→ **INPUT RECORDS**

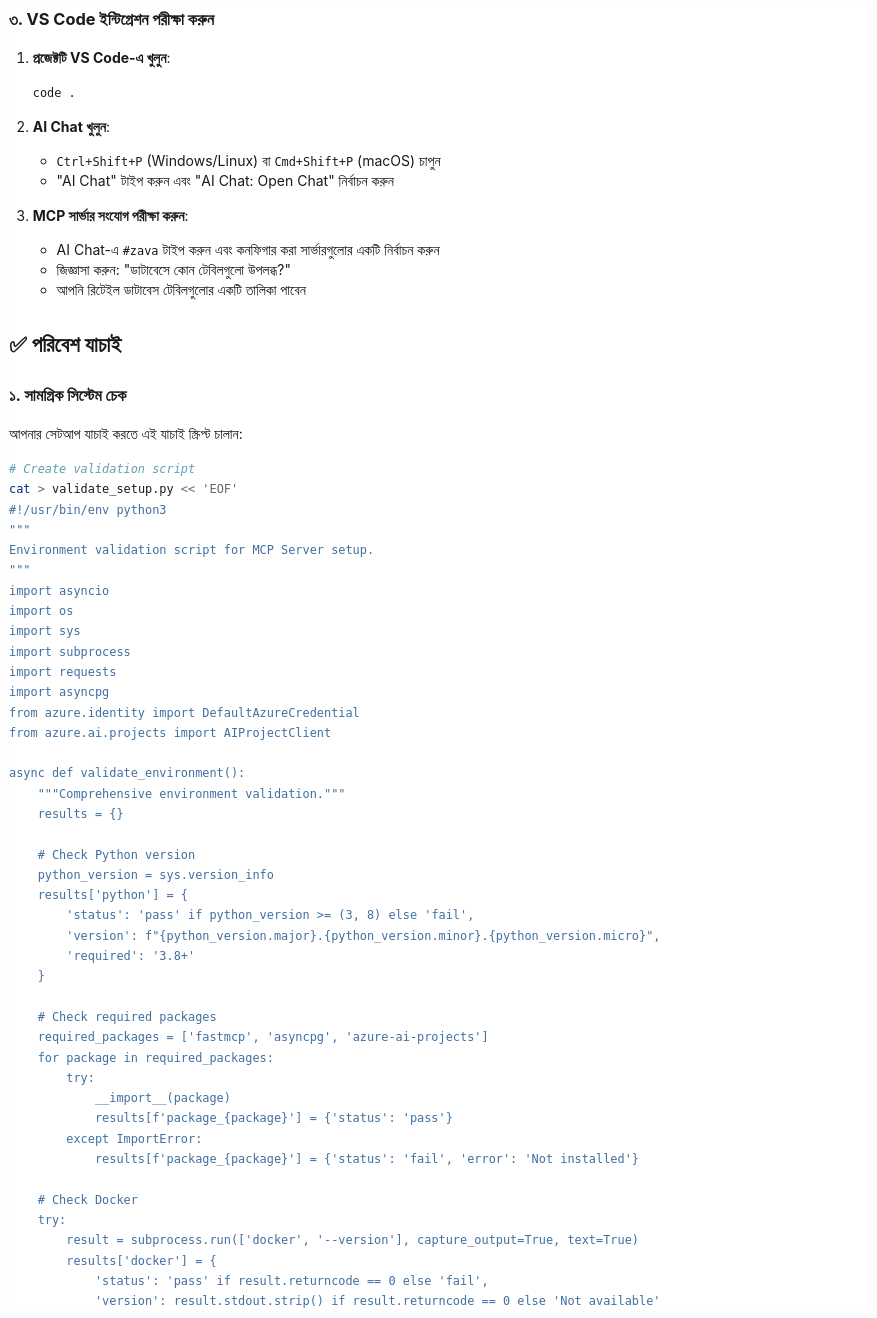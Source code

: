 ### ৩. VS Code ইন্টিগ্রেশন পরীক্ষা করুন

1. **প্রজেক্টটি VS Code-এ খুলুন**:
   ```bash
   code .
   ```

2. **AI Chat খুলুন**:
   - `Ctrl+Shift+P` (Windows/Linux) বা `Cmd+Shift+P` (macOS) চাপুন
   - "AI Chat" টাইপ করুন এবং "AI Chat: Open Chat" নির্বাচন করুন

3. **MCP সার্ভার সংযোগ পরীক্ষা করুন**:
   - AI Chat-এ `#zava` টাইপ করুন এবং কনফিগার করা সার্ভারগুলোর একটি নির্বাচন করুন
   - জিজ্ঞাসা করুন: "ডাটাবেসে কোন টেবিলগুলো উপলব্ধ?"
   - আপনি রিটেইল ডাটাবেস টেবিলগুলোর একটি তালিকা পাবেন

## ✅ পরিবেশ যাচাই

### ১. সামগ্রিক সিস্টেম চেক

আপনার সেটআপ যাচাই করতে এই যাচাই স্ক্রিপ্ট চালান:

```bash
# Create validation script
cat > validate_setup.py << 'EOF'
#!/usr/bin/env python3
"""
Environment validation script for MCP Server setup.
"""
import asyncio
import os
import sys
import subprocess
import requests
import asyncpg
from azure.identity import DefaultAzureCredential
from azure.ai.projects import AIProjectClient

async def validate_environment():
    """Comprehensive environment validation."""
    results = {}
    
    # Check Python version
    python_version = sys.version_info
    results['python'] = {
        'status': 'pass' if python_version >= (3, 8) else 'fail',
        'version': f"{python_version.major}.{python_version.minor}.{python_version.micro}",
        'required': '3.8+'
    }
    
    # Check required packages
    required_packages = ['fastmcp', 'asyncpg', 'azure-ai-projects']
    for package in required_packages:
        try:
            __import__(package)
            results[f'package_{package}'] = {'status': 'pass'}
        except ImportError:
            results[f'package_{package}'] = {'status': 'fail', 'error': 'Not installed'}
    
    # Check Docker
    try:
        result = subprocess.run(['docker', '--version'], capture_output=True, text=True)
        results['docker'] = {
            'status': 'pass' if result.returncode == 0 else 'fail',
            'version': result.stdout.strip() if result.returncode == 0 else 'Not available'
```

→ **EXERCISE DIRECTIONS**
Please show each line in the records above that contains "validation".

→ **SOLUTION**
# Create validation script
Environment validation script for MCP Server setup.
    """Comprehensive environment validation."""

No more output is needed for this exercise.